- [DIRECTIONS FOR THIS TASK]: Find all the lines in the entries below that hold the word "following" and copy them.

- [DATA FOR THIS TASK]:
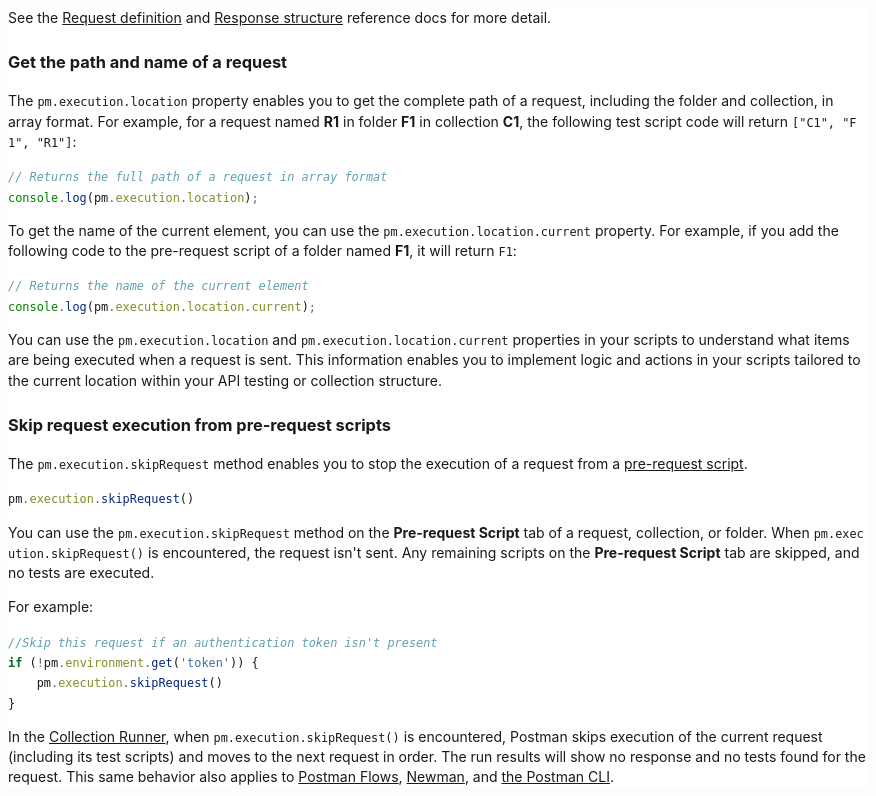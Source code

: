 See the [Request definition](http://www.postmanlabs.com/postman-collection/Request.html#~definition) and [Response structure](http://www.postmanlabs.com/postman-collection/Response.html) reference docs for more detail.

### Get the path and name of a request

The `pm.execution.location` property enables you to get the complete path of a request, including the folder and collection, in array format. For example, for a request named **R1** in folder **F1** in collection **C1**, the following test script code will return `["C1", "F1", "R1"]`:

```js
// Returns the full path of a request in array format
console.log(pm.execution.location);
```

To get the name of the current element, you can use the `pm.execution.location.current` property. For example, if you add the following code to the pre-request script of a folder named **F1**, it will return `F1`:

```js
// Returns the name of the current element
console.log(pm.execution.location.current);
```

You can use the `pm.execution.location` and `pm.execution.location.current` properties in your scripts to understand what items are being executed when a request is sent. This information enables you to implement logic and actions in your scripts tailored to the current location within your API testing or collection structure.

### Skip request execution from pre-request scripts

The `pm.execution.skipRequest` method enables you to stop the execution of a request from a [pre-request script](/docs/writing-scripts/pre-request-scripts/).

```js
pm.execution.skipRequest()
```

You can use the `pm.execution.skipRequest` method on the **Pre-request Script** tab of a request, collection, or folder. When `pm.execution.skipRequest()` is encountered, the request isn't sent. Any remaining scripts on the **Pre-request Script** tab are skipped, and no tests are executed.

For example:

```js
//Skip this request if an authentication token isn't present
if (!pm.environment.get('token')) {
    pm.execution.skipRequest()
}
```

In the [Collection Runner](/docs/collections/running-collections/running-collections-overview/), when `pm.execution.skipRequest()` is encountered, Postman skips execution of the current request (including its test scripts) and moves to the next request in order. The run results will show no response and no tests found for the request. This same behavior also applies to [Postman Flows](/docs/postman-flows/gs/flows-overview/), [Newman](/docs/collections/using-newman-cli/command-line-integration-with-newman/), and [the Postman CLI](/docs/postman-cli/postman-cli-overview/).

- [ANSWER BOX]:
The `pm.execution.location` property enables you to get the complete path of a request, including the folder and collection, in array format. For example, for a request named **R1** in folder **F1** in collection **C1**, the following test script code will return `["C1", "F1", "R1"]`:
To get the name of the current element, you can use the `pm.execution.location.current` property. For example, if you add the following code to the pre-request script of a folder named **F1**, it will return `F1`:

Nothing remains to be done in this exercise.